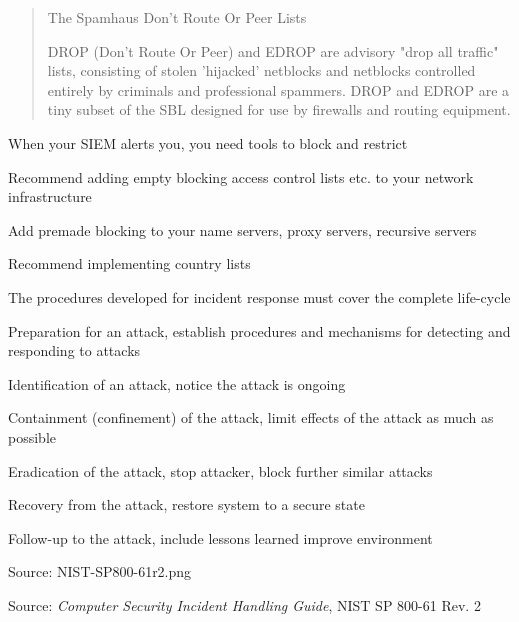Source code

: \documentclass[Screen16to9,17pt]{foils}
\begin{document}

\begin{quote}
The Spamhaus Don't Route Or Peer Lists

DROP (Don't Route Or Peer) and EDROP are advisory "drop all traffic" lists, consisting of stolen 'hijacked' netblocks and netblocks controlled entirely by criminals and professional spammers. DROP and EDROP are a tiny subset of the SBL designed for use by firewalls and routing equipment.
\end{quote}



\begin{list2}
\item When your SIEM alerts you, you need tools to block and restrict
\item Recommend adding empty blocking access control lists etc. to your network infrastructure
\item Add premade blocking to your name servers, proxy servers, recursive servers
\item Recommend implementing country lists
\end{list2}




The procedures developed for incident response must cover the complete life-cycle

\begin{list2}
\item  Preparation for an attack, establish procedures and mechanisms for detecting and responding to attacks
\item  Identification of an attack, notice the attack is ongoing
\item  Containment (confinement) of the attack, limit effects of the attack as much as possible
\item  Eradication of the attack, stop attacker, block further similar attacks
\item  Recovery from the attack, restore system to a secure state
\item  Follow-up to the attack, include lessons learned  improve environment
\end{list2}
Source: NIST-SP800-61r2.png



Source: \emph{Computer Security Incident Handling Guide}, NIST SP 800-61 Rev. 2
\end{document}
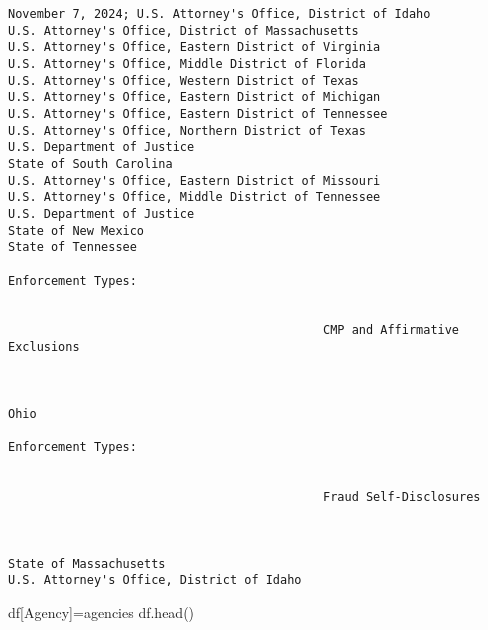 \documentclass[
  letterpaper,
  DIV=11,
  numbers=noendperiod]{scrartcl}
\newenvironment{Shaded}{\begin{snugshade}}{\end{snugshade}}
\newcommand{\NormalTok}[1]{\textcolor[rgb]{0.00,0.23,0.31}{#1}}
\newcommand{\OperatorTok}[1]{\textcolor[rgb]{0.37,0.37,0.37}{#1}}
\newcommand{\StringTok}[1]{\textcolor[rgb]{0.13,0.47,0.30}{#1}}
\begin{document}
\begin{verbatim}
November 7, 2024; U.S. Attorney's Office, District of Idaho
U.S. Attorney's Office, District of Massachusetts
U.S. Attorney's Office, Eastern District of Virginia
U.S. Attorney's Office, Middle District of Florida
U.S. Attorney's Office, Western District of Texas
U.S. Attorney's Office, Eastern District of Michigan
U.S. Attorney's Office, Eastern District of Tennessee
U.S. Attorney's Office, Northern District of Texas
U.S. Department of Justice
State of South Carolina
U.S. Attorney's Office, Eastern District of Missouri
U.S. Attorney's Office, Middle District of Tennessee
U.S. Department of Justice
State of New Mexico
State of Tennessee

Enforcement Types:


                                            CMP and Affirmative Exclusions
                                        


Ohio

Enforcement Types:


                                            Fraud Self-Disclosures
                                        


State of Massachusetts
U.S. Attorney's Office, District of Idaho
\end{verbatim}

\begin{Shaded}
\begin{Highlighting}[]
\NormalTok{df[}\StringTok{\textquotesingle{}Agency\textquotesingle{}}\NormalTok{]}\OperatorTok{=}\NormalTok{agencies}
\NormalTok{df.head()}
\end{Highlighting}
\end{Shaded}
\end{document}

════════

Problem requirements: Whenever a line of the material holds the word "Eastern", copy it out.

Expected answer:
U.S. Attorney's Office, Eastern District of Virginia
U.S. Attorney's Office, Eastern District of Michigan
U.S. Attorney's Office, Eastern District of Tennessee
U.S. Attorney's Office, Eastern District of Missouri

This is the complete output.